━━ INFORMATION GIVEN

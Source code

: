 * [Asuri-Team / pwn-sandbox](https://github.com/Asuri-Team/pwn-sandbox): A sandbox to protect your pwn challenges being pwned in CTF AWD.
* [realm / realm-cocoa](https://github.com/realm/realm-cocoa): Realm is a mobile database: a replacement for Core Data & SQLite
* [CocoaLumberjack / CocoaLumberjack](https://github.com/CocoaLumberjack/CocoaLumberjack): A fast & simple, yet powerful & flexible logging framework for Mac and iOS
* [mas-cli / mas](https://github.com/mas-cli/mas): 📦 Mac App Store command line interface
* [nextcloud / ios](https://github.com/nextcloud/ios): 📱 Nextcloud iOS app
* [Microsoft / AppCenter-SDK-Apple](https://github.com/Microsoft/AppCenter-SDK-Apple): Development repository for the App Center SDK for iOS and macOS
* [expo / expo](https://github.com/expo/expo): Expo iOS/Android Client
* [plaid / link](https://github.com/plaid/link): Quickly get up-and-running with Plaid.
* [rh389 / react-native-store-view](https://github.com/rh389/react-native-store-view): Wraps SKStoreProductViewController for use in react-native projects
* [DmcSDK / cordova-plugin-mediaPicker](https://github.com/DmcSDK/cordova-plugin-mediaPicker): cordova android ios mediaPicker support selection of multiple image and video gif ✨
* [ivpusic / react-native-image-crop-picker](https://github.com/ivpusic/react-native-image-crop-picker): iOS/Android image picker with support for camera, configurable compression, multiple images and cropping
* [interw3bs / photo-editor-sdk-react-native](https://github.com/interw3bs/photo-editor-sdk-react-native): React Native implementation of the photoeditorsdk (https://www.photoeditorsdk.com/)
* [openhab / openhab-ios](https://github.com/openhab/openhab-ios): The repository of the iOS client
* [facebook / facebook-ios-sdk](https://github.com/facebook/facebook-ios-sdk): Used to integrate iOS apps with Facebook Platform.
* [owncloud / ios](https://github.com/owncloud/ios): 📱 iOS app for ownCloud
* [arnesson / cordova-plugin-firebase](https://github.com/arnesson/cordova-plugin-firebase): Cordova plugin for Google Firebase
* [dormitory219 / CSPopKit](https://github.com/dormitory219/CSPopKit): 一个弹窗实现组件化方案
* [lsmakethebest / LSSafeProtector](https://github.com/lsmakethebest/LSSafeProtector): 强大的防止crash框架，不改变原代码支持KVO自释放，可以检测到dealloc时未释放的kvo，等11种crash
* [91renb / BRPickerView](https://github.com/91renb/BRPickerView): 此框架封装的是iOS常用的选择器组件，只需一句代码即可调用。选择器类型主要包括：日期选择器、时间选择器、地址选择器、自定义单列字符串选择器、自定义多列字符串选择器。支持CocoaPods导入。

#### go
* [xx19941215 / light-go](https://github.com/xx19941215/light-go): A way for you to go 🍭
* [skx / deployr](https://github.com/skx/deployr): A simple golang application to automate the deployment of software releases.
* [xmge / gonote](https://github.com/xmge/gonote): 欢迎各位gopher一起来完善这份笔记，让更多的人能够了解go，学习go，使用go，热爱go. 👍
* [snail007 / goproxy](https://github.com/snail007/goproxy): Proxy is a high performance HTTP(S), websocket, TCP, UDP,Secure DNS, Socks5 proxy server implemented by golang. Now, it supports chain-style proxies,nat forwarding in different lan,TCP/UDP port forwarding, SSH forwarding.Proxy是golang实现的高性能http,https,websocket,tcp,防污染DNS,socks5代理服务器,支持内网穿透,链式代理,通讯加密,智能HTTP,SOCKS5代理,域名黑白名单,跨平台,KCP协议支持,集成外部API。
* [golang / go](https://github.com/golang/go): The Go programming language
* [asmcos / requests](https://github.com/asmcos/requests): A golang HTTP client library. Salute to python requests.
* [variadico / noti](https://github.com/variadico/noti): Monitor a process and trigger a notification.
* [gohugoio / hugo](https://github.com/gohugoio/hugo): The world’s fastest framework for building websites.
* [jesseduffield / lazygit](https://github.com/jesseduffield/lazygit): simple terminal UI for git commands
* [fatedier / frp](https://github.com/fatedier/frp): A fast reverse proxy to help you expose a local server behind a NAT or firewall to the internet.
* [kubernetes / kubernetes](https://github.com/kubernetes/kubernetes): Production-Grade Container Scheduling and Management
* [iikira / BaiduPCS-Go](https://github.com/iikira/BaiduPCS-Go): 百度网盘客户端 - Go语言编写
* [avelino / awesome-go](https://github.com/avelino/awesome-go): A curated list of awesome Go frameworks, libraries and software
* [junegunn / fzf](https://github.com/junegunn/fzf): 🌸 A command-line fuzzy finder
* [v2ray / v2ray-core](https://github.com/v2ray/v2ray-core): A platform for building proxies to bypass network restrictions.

━━━━

**EXERCISE INSTRUCTIONS**
Of the lines above, retype only those from the line containing "iOS and macOS" through the line containing "Expo iOS/Android Client", including both, exactly.

**TASK RESPONSE**
* [Microsoft / AppCenter-SDK-Apple](https://github.com/Microsoft/AppCenter-SDK-Apple): Development repository for the App Center SDK for iOS and macOS
* [expo / expo](https://github.com/expo/expo): Expo iOS/Android Client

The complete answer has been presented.